Aktenzeichen 6 O 3637/16
BGB BGB § 143 Abs. 1, § 242
Leitsatz
1 Die Nichtigkeit eines Anwaltsvertrages führt nicht zur Unwirksamkeit der Prozesshandlungen des beauftragten Rechtsanwalts (Anschluss an BGH NJW-RR 2010, 67). (Rn. 33) (redaktioneller Leitsatz)
2 Bei der Anfechtung von Erklärungen, die gesellschaftsrechtliche Verhältnisse betreffen, ist die Anfechtung nach § 143 Abs. 1 BGB gegenüber allen Vertragsparteien zu erklären. (Rn. 35) (redaktioneller Leitsatz)

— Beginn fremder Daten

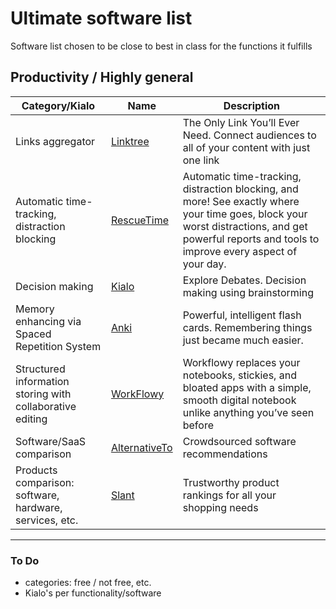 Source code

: # Ultimate software list

Software list chosen to be close to best in class for the functions it fulfills

## Productivity / Highly general 

|Category/Kialo|Name|Description|
|-|-|-|
|Links aggregator|[Linktree](https://linktr.ee/)|The Only Link You’ll Ever Need. Connect audiences to all of your content with just one link|
|Automatic time-tracking, distraction blocking|[RescueTime](https://www.rescuetime.com/)|Automatic time-tracking, distraction blocking, and more! See exactly where your time goes, block your worst distractions, and get powerful reports and tools to improve every aspect of your day.|
|Decision making|[Kialo](https://www.kialo.com/)|Explore Debates. Decision making using brainstorming|
|Memory enhancing via Spaced Repetition System|[Anki](https://apps.ankiweb.net/)|Powerful, intelligent flash cards. Remembering things just became much easier.|
|Structured information storing with collaborative editing|[WorkFlowy](https://workflowy.com/)|Workflowy replaces your notebooks, stickies, and bloated apps with a simple, smooth digital notebook unlike anything you’ve seen before|
|Software/SaaS comparison|[AlternativeTo](https://alternativeto.net/)|Crowdsourced software recommendations|
|Products comparison: software, hardware, services, etc.|[Slant](https://www.slant.co/)|Trustworthy product rankings for all your shopping needs|

---

### To Do

* categories: free / not free, etc.
* Kialo's per functionality/software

3 Eine Vertragspartei, die selbst aktiv eine Loslösung von einer Gesellschaft betrieben hat, kann sich im Rechtsstreit gemäß § 242 BGB nicht darauf berufen, dass ihre Kündigungserklärung aus formalen Gründen nicht wirksam ist, wenn sie im Rechtsstreit weiterhin die grundsätzliche Berechtigung der Kündigung behauptet. (Rn. 37) (redaktioneller Leitsatz)
Tenor
I. Es wird festgestellt, dass die Beklagten am 19.08.2015 aus der Partnerschaftsgesellschaft … Patentanwälte Partnerschaft (AG München, PR 1236) ausgeschieden sind.
II. Im Übrigen wird die Klage abgewiesen.

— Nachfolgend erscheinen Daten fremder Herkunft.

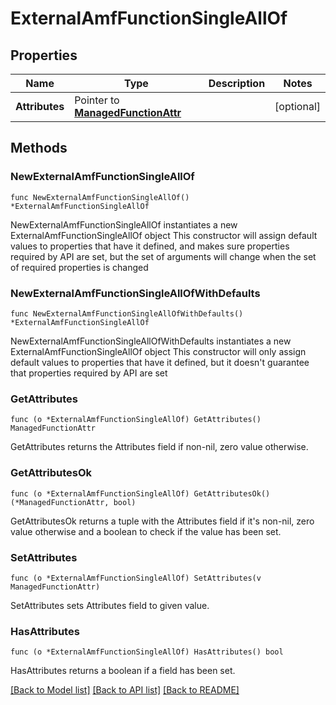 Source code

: # ExternalAmfFunctionSingleAllOf

## Properties

Name | Type | Description | Notes
------------ | ------------- | ------------- | -------------
**Attributes** | Pointer to [**ManagedFunctionAttr**](ManagedFunction-Attr.md) |  | [optional] 

## Methods

### NewExternalAmfFunctionSingleAllOf

`func NewExternalAmfFunctionSingleAllOf() *ExternalAmfFunctionSingleAllOf`

NewExternalAmfFunctionSingleAllOf instantiates a new ExternalAmfFunctionSingleAllOf object
This constructor will assign default values to properties that have it defined,
and makes sure properties required by API are set, but the set of arguments
will change when the set of required properties is changed

### NewExternalAmfFunctionSingleAllOfWithDefaults

`func NewExternalAmfFunctionSingleAllOfWithDefaults() *ExternalAmfFunctionSingleAllOf`

NewExternalAmfFunctionSingleAllOfWithDefaults instantiates a new ExternalAmfFunctionSingleAllOf object
This constructor will only assign default values to properties that have it defined,
but it doesn't guarantee that properties required by API are set

### GetAttributes

`func (o *ExternalAmfFunctionSingleAllOf) GetAttributes() ManagedFunctionAttr`

GetAttributes returns the Attributes field if non-nil, zero value otherwise.

### GetAttributesOk

`func (o *ExternalAmfFunctionSingleAllOf) GetAttributesOk() (*ManagedFunctionAttr, bool)`

GetAttributesOk returns a tuple with the Attributes field if it's non-nil, zero value otherwise
and a boolean to check if the value has been set.

### SetAttributes

`func (o *ExternalAmfFunctionSingleAllOf) SetAttributes(v ManagedFunctionAttr)`

SetAttributes sets Attributes field to given value.

### HasAttributes

`func (o *ExternalAmfFunctionSingleAllOf) HasAttributes() bool`

HasAttributes returns a boolean if a field has been set.


[[Back to Model list]](../README.md#documentation-for-models) [[Back to API list]](../README.md#documentation-for-api-endpoints) [[Back to README]](../README.md)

III. Von den Kosten des Rechtsstreits haben die Kläger nach Kopfanteilen insgesamt 20 % und die Beklagten als Gesamtschuldner 80 % zu tragen.
IV. Das Urteil ist für die Parteien im Kostenpunkt gegen Sicherheitsleistung in Höhe von 110 % des jeweils zu vollstreckenden Betrags vorläufig vollstreckbar.
Beschluss
Der Streitwert wird auf 400.000,00 € festgesetzt.
Gründe
Die zulässige Klage ist im Hauptantrag erfolglos, da die Anfechtungserklärung nicht gegenüber allen Empfängern dieser Erklärung erfolgt ist, aber im Hilfsantrag 1 erfolgreich. Über den Hilfsantrag 2 war daher nicht zu entscheiden.

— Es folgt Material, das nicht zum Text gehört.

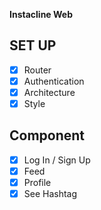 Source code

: **Instacline Web**

## SET UP
- [x] Router
- [x] Authentication
- [x] Architecture
- [x] Style

## Component
- [x] Log In / Sign Up
- [x] Feed
- [x] Profile
- [x] See Hashtag

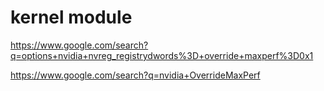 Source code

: # kernel module
https://www.google.com/search?q=options+nvidia+nvreg_registrydwords%3D+override+maxperf%3D0x1

https://www.google.com/search?q=nvidia+OverrideMaxPerf
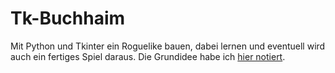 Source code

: # Tk-Buchhaim

Mit Python und Tkinter ein Roguelike bauen, dabei lernen und eventuell wird auch ein fertiges Spiel daraus. Die Grundidee habe ich [hier notiert](http://cognitiones.kantel-chaos-team.de/multimedia/spieleprogrammierung/buchhaim.html).
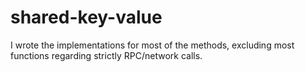 # shared-key-value
I wrote the implementations for most of the methods, excluding most functions regarding strictly RPC/network calls. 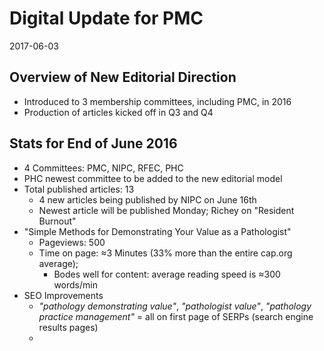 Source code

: # Digital Update for PMC
<time>2017-06-03</time>

## Overview of New Editorial Direction

* Introduced to 3 membership committees, including PMC, in 2016
* Production of articles kicked off in Q3 and Q4

## Stats for End of June 2016

* 4 Committees: PMC, NIPC, RFEC, PHC
* PHC newest committee to be added to the new editorial model
* Total published articles: 13
    * 4 new articles being published by NIPC on June 16th
    * Newest article will be published Monday; Richey on "Resident Burnout"
* "Simple Methods for Demonstrating Your Value as a Pathologist"
    * Pageviews: 500
    * Time on page: ≈3 Minutes (33% more than the entire cap.org average);
        * Bodes well for content: average reading speed is ≈300 words/min
* SEO Improvements
    * *"pathology demonstrating value"*, *"pathologist value"*, *"pathology practice management"* = all on first page of SERPs (search engine results pages)
    *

1. Die Klage ist zulässig.
a) Es waren nicht die Kläger, die sich der Durchführung des gemäß § 17 des Gesellschaftsvertrags vorzuschaltenden Schlichtung entzogen haben, sondern die Beklagten. Es kann insoweit dahingestellt bleiben, ob die Beklagten zu Recht Vorbehalte gegen Herrn Prof. Dr. … als Schlichter hatten, denn die Beklagten haben selbst zu keinem Zeitpunkt einen anderen Schlichter benannt, trotz entsprechender Aufforderung der Kläger. Unter diesen Umständen können sie sich gemäß § 242 BGB nicht darauf berufen, es habe nur ein unzureichendes Schlichtungsverfahren gegeben.
b) Es liegt keine doppelte Rechtshängigkeit im Verhältnis zum Verfahren 10 O 22803/15 vor, weil es dort um eine Änderung des Innengesellschaftsvertrags zum … München geht, hier aber um das Ausscheiden der Beklagten aus der (übergeordneten) Partnerschaft.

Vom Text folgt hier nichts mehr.